Data Science Asked by Borislav Stoilov on April 3, 2021
After reading several papers I am not sure if it is possible to some how generate text with the same meaning (paraphrase it) using only Word2vec.
I found out other approaches that use sequences of sentence pairs, and they train Neural nets to find the most similar, but this is hard to maintain and it will be hard to generate relevant content like this.
I would like to give raw text to Word2vec powered algorithm that gives paraphrased text.
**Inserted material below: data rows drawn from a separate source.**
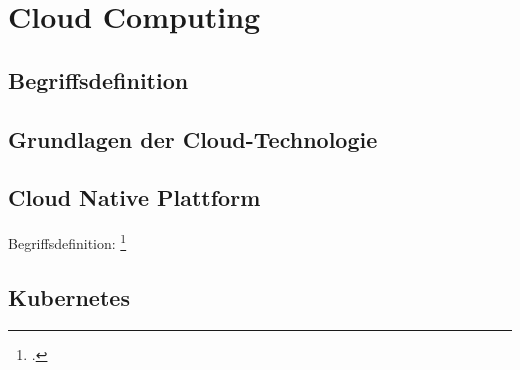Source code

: \newpage
\section{Cloud Computing}\label{lab:cloud}
\subsection{Begriffsdefinition}
\subsection{Grundlagen der Cloud-Technologie}
\subsection{Cloud Native Plattform}
Begriffsdefinition: \footcite[Vgl.][S. 33-34]{kratzke2021cloud}
\subsection{Kubernetes}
Someone has defined a problem for paraphrasing on Tensor2Tensor: https://github.com/tensorflow/tensor2tensor/releases
You can also define your own problem but you might have to supply the corpus: https://tensorflow.github.io/tensor2tensor/new_problem.html
If you are just looking for a vectorized representation of your sentences, Google BERT might be worth looking at. Bert-as-service is quite convenient: https://github.com/hanxiao/bert-as-service
Perhaps you could reframe your problem slightly as a question-answer type problem for which I think both T2T and Bert are well equipped to handle. The questions could be of type, "The three little pigs each had their own home?" For which an answer paraphrasing the question could be, "Each of the three little pigs had their own house." (But I'm taking a guess here). Maybe there is a way to tweak the problem so you don't have to include a question mark? Then it would be a paraphrasing task...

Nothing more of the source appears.